Policy Makers Efforts  

Since the start of the war on February 28, crude prices have increased significantly, with refined products like diesel following the same upward trend and putting sustained pressure on the market. Today, we’ll review all the actions that policymakers have taken to try and address supply and price concerns in the US.

The most direct action was through the Strategic Petroleum Reserve (SPR). The U.S. has authorized the release of 172 million barrels of crude oil, which will be delivered into the market over roughly four months. This is part of a broader, coordinated effort with international partners through the International Energy Agency, totaling around 400 million barrels globally.

To put that in context, this is one of the largest coordinated releases on record. By comparison, the U.S. released about 180 million barrels in 2022 following the Russia-Ukraine conflict. The goal is straightforward: add supply to a market that is currently constrained and give refiners the ability to maintain production levels. While this does not solve long-term supply issues, it helps reduce the risk of sharper price spikes in the near term.

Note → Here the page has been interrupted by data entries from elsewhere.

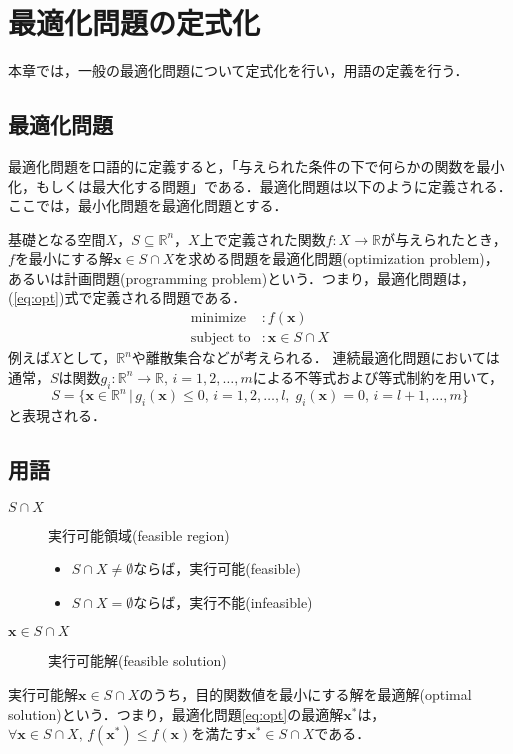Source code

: \documentclass{jsreport}
\begin{document}
\chapter{最適化問題の定式化}
本章では，一般の最適化問題について定式化を行い，用語の定義を行う．
\section{最適化問題}
最適化問題を口語的に定義すると，「与えられた条件の下で何らかの関数を最小化，もしくは最大化する問題」である．最適化問題は以下のように定義される．ここでは，最小化問題を最適化問題とする．

基礎となる空間$X$，$S \subseteq \mathbb{R}^n$，$X$上で定義された関数$f: X \rightarrow \mathbb{R}$が与えられたとき，$f$を最小にする解$\bm{x} \in S \cap X$を求める問題を最適化問題(optimization problem)，あるいは計画問題(programming problem)という．つまり，最適化問題は，(\ref{eq:opt})式で定義される問題である．
\begin{align}\label{eq:opt}
  \mathrm{minimize} &: f(\bm{x}) \nonumber\\
  \mathrm{subject \; to} &: \bm{x} \in S \cap X
\end{align}
例えば$X$として，$\mathbb{R}^n$や離散集合などが考えられる．
連続最適化問題においては通常，$S$は関数$g_i: \mathbb{R}^n \rightarrow \mathbb{R}, \, i = 1, 2, \ldots, m$による不等式および等式制約を用いて，
\begin{equation}\label{eq:const}
  S = \{\bm{x} \in \mathbb{R}^n \, | \, g_i(\bm{x}) \leq 0, \, i = 1, 2, \ldots, l, \; g_i(\bm{x}) = 0, \, i = l + 1, \ldots, m\}
\end{equation}
と表現される．

\section{用語}
\begin{description}
  \item[$S \cap X$] 実行可能領域(feasible region)
  \begin{itemize}
    \item $S \cap X \neq \emptyset$ならば，実行可能(feasible)
    \item $S \cap X = \emptyset$ならば，実行不能(infeasible)
  \end{itemize}
  \item[$\bm{x} \in S \cap X$] 実行可能解(feasible solution)
\end{description}

実行可能解$\bm{x} \in S \cap X$のうち，目的関数値を最小にする解を最適解(optimal solution)という．つまり，最適化問題\ref{eq:opt}の最適解$\bm{x}^*$は，$\forall \bm{x} \in S \cap X, \, f(\bm{x}^*) \leq f(\bm{x})$を満たす$\bm{x}^* \in S \cap X$である．
\end{document}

On the logistics side, policymakers have focused on improving how fuel moves across the country – including domestic routes to Alaska and Hawaii. A key measure has been the temporary (60-day) waiver of the Jones Act. Under normal rules, fuel transported between U.S. ports must be carried on U.S.-flagged vessels, which limits shipping capacity. The waiver allows foreign-flagged vessels to participate, increasing flexibility and helping move gasoline and diesel into regions with tighter supply. This becomes especially important during disruptions, when regional imbalances can quickly push prices higher.

Regulatory flexibility has also been used to expand supply. The Environmental Protection Agency (EPA),  in consultation with the U.S. Department of Energy and in accordance with the Clean Air Act, has issued waivers allowing a broader range of gasoline blends, including E15, to be sold during periods when they would typically be restricted. In addition, adjustments to fuel specifications, such as Reid Vapor Pressure (RVP) limits, reduce the need for highly specialized blends. These changes help simplify the system, allowing fuel to move more freely across regions and increasing the total pool of available product.

At the consumer level, fuel tax relief has provided more immediate support. Georgia has temporarily suspended gasoline and diesel taxes, while several other states are considering similar measures. This directly lowers the cost per gallon at the pump, offering short-term relief.

  • Georgia has implemented a 60-day suspension of gasoline and diesel taxes following the start of the war, becoming the first state to act in response to the latest price increases. The suspension runs until May 18th and temporarily eliminates the state’s $0.333 per gallon tax on regular gas and $0.373 per gallon tax on diesel.
  • Connecticut Governor Ned Lamont is pushing to suspend the state’s gasoline tax to provide relief from rising fuel prices. Although proposed, the holiday has faced legislative hurdles and has not yet been finalized.
  • New York lawmakers are pushing for a partial suspension of fuel. While the state implemented a broad tax holiday in 2022, proposals for 2026 are more targeted. For example, one proposal in Rockland County would remove the local sales tax on gasoline priced above $3 per gallon from June 2026 through March 2027.
  • Maryland is also seeking a pause in the state’s gas tax.
  • Florida lawmakers are calling for a temporary tax suspension – aimed at lowering pump prices during peak periods.